### Instructions for the task
Down to the last line below, repeat the entries word for word and drop the pictures.

### Dataset entries
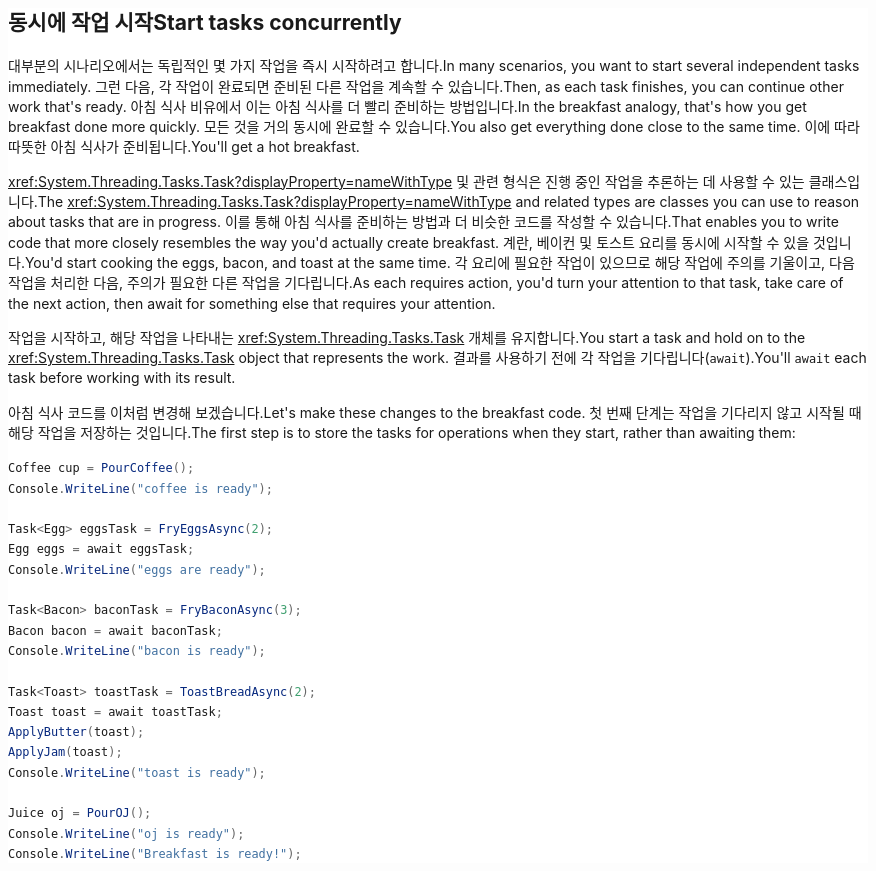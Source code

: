 ## <a name="start-tasks-concurrently"></a><span data-ttu-id="c62ef-179">동시에 작업 시작</span><span class="sxs-lookup"><span data-stu-id="c62ef-179">Start tasks concurrently</span></span>

<span data-ttu-id="c62ef-180">대부분의 시나리오에서는 독립적인 몇 가지 작업을 즉시 시작하려고 합니다.</span><span class="sxs-lookup"><span data-stu-id="c62ef-180">In many scenarios, you want to start several independent tasks immediately.</span></span> <span data-ttu-id="c62ef-181">그런 다음, 각 작업이 완료되면 준비된 다른 작업을 계속할 수 있습니다.</span><span class="sxs-lookup"><span data-stu-id="c62ef-181">Then, as each task finishes, you can continue other work that's ready.</span></span> <span data-ttu-id="c62ef-182">아침 식사 비유에서 이는 아침 식사를 더 빨리 준비하는 방법입니다.</span><span class="sxs-lookup"><span data-stu-id="c62ef-182">In the breakfast analogy, that's how you get breakfast done more quickly.</span></span> <span data-ttu-id="c62ef-183">모든 것을 거의 동시에 완료할 수 있습니다.</span><span class="sxs-lookup"><span data-stu-id="c62ef-183">You also get everything done close to the same time.</span></span> <span data-ttu-id="c62ef-184">이에 따라 따뜻한 아침 식사가 준비됩니다.</span><span class="sxs-lookup"><span data-stu-id="c62ef-184">You'll get a hot breakfast.</span></span>

<span data-ttu-id="c62ef-185"><xref:System.Threading.Tasks.Task?displayProperty=nameWithType> 및 관련 형식은 진행 중인 작업을 추론하는 데 사용할 수 있는 클래스입니다.</span><span class="sxs-lookup"><span data-stu-id="c62ef-185">The <xref:System.Threading.Tasks.Task?displayProperty=nameWithType> and related types are classes you can use to reason about tasks that are in progress.</span></span> <span data-ttu-id="c62ef-186">이를 통해 아침 식사를 준비하는 방법과 더 비슷한 코드를 작성할 수 있습니다.</span><span class="sxs-lookup"><span data-stu-id="c62ef-186">That enables you to write code that more closely resembles the way you'd actually create breakfast.</span></span> <span data-ttu-id="c62ef-187">계란, 베이컨 및 토스트 요리를 동시에 시작할 수 있을 것입니다.</span><span class="sxs-lookup"><span data-stu-id="c62ef-187">You'd start cooking the eggs, bacon, and toast at the same time.</span></span> <span data-ttu-id="c62ef-188">각 요리에 필요한 작업이 있으므로 해당 작업에 주의를 기울이고, 다음 작업을 처리한 다음, 주의가 필요한 다른 작업을 기다립니다.</span><span class="sxs-lookup"><span data-stu-id="c62ef-188">As each requires action, you'd turn your attention to that task, take care of the next action, then await for something else that requires your attention.</span></span>

<span data-ttu-id="c62ef-189">작업을 시작하고, 해당 작업을 나타내는 <xref:System.Threading.Tasks.Task> 개체를 유지합니다.</span><span class="sxs-lookup"><span data-stu-id="c62ef-189">You start a task and hold on to the <xref:System.Threading.Tasks.Task> object that represents the work.</span></span> <span data-ttu-id="c62ef-190">결과를 사용하기 전에 각 작업을 기다립니다(`await`).</span><span class="sxs-lookup"><span data-stu-id="c62ef-190">You'll `await` each task before working with its result.</span></span>

<span data-ttu-id="c62ef-191">아침 식사 코드를 이처럼 변경해 보겠습니다.</span><span class="sxs-lookup"><span data-stu-id="c62ef-191">Let's make these changes to the breakfast code.</span></span> <span data-ttu-id="c62ef-192">첫 번째 단계는 작업을 기다리지 않고 시작될 때 해당 작업을 저장하는 것입니다.</span><span class="sxs-lookup"><span data-stu-id="c62ef-192">The first step is to store the tasks for operations when they start, rather than awaiting them:</span></span>

```csharp
Coffee cup = PourCoffee();
Console.WriteLine("coffee is ready");

Task<Egg> eggsTask = FryEggsAsync(2);
Egg eggs = await eggsTask;
Console.WriteLine("eggs are ready");

Task<Bacon> baconTask = FryBaconAsync(3);
Bacon bacon = await baconTask;
Console.WriteLine("bacon is ready");

Task<Toast> toastTask = ToastBreadAsync(2);
Toast toast = await toastTask;
ApplyButter(toast);
ApplyJam(toast);
Console.WriteLine("toast is ready");

Juice oj = PourOJ();
Console.WriteLine("oj is ready");
Console.WriteLine("Breakfast is ready!");
```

### Written answer
Source code

: ## <a name="start-tasks-concurrently"></a><span data-ttu-id="c62ef-179">동시에 작업 시작</span><span class="sxs-lookup"><span data-stu-id="c62ef-179">Start tasks concurrently</span></span>

<span data-ttu-id="c62ef-180">대부분의 시나리오에서는 독립적인 몇 가지 작업을 즉시 시작하려고 합니다.</span><span class="sxs-lookup"><span data-stu-id="c62ef-180">In many scenarios, you want to start several independent tasks immediately.</span></span> <span data-ttu-id="c62ef-181">그런 다음, 각 작업이 완료되면 준비된 다른 작업을 계속할 수 있습니다.</span><span class="sxs-lookup"><span data-stu-id="c62ef-181">Then, as each task finishes, you can continue other work that's ready.</span></span> <span data-ttu-id="c62ef-182">아침 식사 비유에서 이는 아침 식사를 더 빨리 준비하는 방법입니다.</span><span class="sxs-lookup"><span data-stu-id="c62ef-182">In the breakfast analogy, that's how you get breakfast done more quickly.</span></span> <span data-ttu-id="c62ef-183">모든 것을 거의 동시에 완료할 수 있습니다.</span><span class="sxs-lookup"><span data-stu-id="c62ef-183">You also get everything done close to the same time.</span></span> <span data-ttu-id="c62ef-184">이에 따라 따뜻한 아침 식사가 준비됩니다.</span><span class="sxs-lookup"><span data-stu-id="c62ef-184">You'll get a hot breakfast.</span></span>

<span data-ttu-id="c62ef-185"><xref:System.Threading.Tasks.Task?displayProperty=nameWithType> 및 관련 형식은 진행 중인 작업을 추론하는 데 사용할 수 있는 클래스입니다.</span><span class="sxs-lookup"><span data-stu-id="c62ef-185">The <xref:System.Threading.Tasks.Task?displayProperty=nameWithType> and related types are classes you can use to reason about tasks that are in progress.</span></span> <span data-ttu-id="c62ef-186">이를 통해 아침 식사를 준비하는 방법과 더 비슷한 코드를 작성할 수 있습니다.</span><span class="sxs-lookup"><span data-stu-id="c62ef-186">That enables you to write code that more closely resembles the way you'd actually create breakfast.</span></span> <span data-ttu-id="c62ef-187">계란, 베이컨 및 토스트 요리를 동시에 시작할 수 있을 것입니다.</span><span class="sxs-lookup"><span data-stu-id="c62ef-187">You'd start cooking the eggs, bacon, and toast at the same time.</span></span> <span data-ttu-id="c62ef-188">각 요리에 필요한 작업이 있으므로 해당 작업에 주의를 기울이고, 다음 작업을 처리한 다음, 주의가 필요한 다른 작업을 기다립니다.</span><span class="sxs-lookup"><span data-stu-id="c62ef-188">As each requires action, you'd turn your attention to that task, take care of the next action, then await for something else that requires your attention.</span></span>

<span data-ttu-id="c62ef-189">작업을 시작하고, 해당 작업을 나타내는 <xref:System.Threading.Tasks.Task> 개체를 유지합니다.</span><span class="sxs-lookup"><span data-stu-id="c62ef-189">You start a task and hold on to the <xref:System.Threading.Tasks.Task> object that represents the work.</span></span> <span data-ttu-id="c62ef-190">결과를 사용하기 전에 각 작업을 기다립니다(`await`).</span><span class="sxs-lookup"><span data-stu-id="c62ef-190">You'll `await` each task before working with its result.</span></span>

<span data-ttu-id="c62ef-191">아침 식사 코드를 이처럼 변경해 보겠습니다.</span><span class="sxs-lookup"><span data-stu-id="c62ef-191">Let's make these changes to the breakfast code.</span></span> <span data-ttu-id="c62ef-192">첫 번째 단계는 작업을 기다리지 않고 시작될 때 해당 작업을 저장하는 것입니다.</span><span class="sxs-lookup"><span data-stu-id="c62ef-192">The first step is to store the tasks for operations when they start, rather than awaiting them:</span></span>

```csharp
Coffee cup = PourCoffee();
Console.WriteLine("coffee is ready");

Task<Egg> eggsTask = FryEggsAsync(2);
Egg eggs = await eggsTask;
Console.WriteLine("eggs are ready");

Task<Bacon> baconTask = FryBaconAsync(3);
Bacon bacon = await baconTask;
Console.WriteLine("bacon is ready");

Task<Toast> toastTask = ToastBreadAsync(2);
Toast toast = await toastTask;
ApplyButter(toast);
ApplyJam(toast);
Console.WriteLine("toast is ready");

Juice oj = PourOJ();
Console.WriteLine("oj is ready");
Console.WriteLine("Breakfast is ready!");
```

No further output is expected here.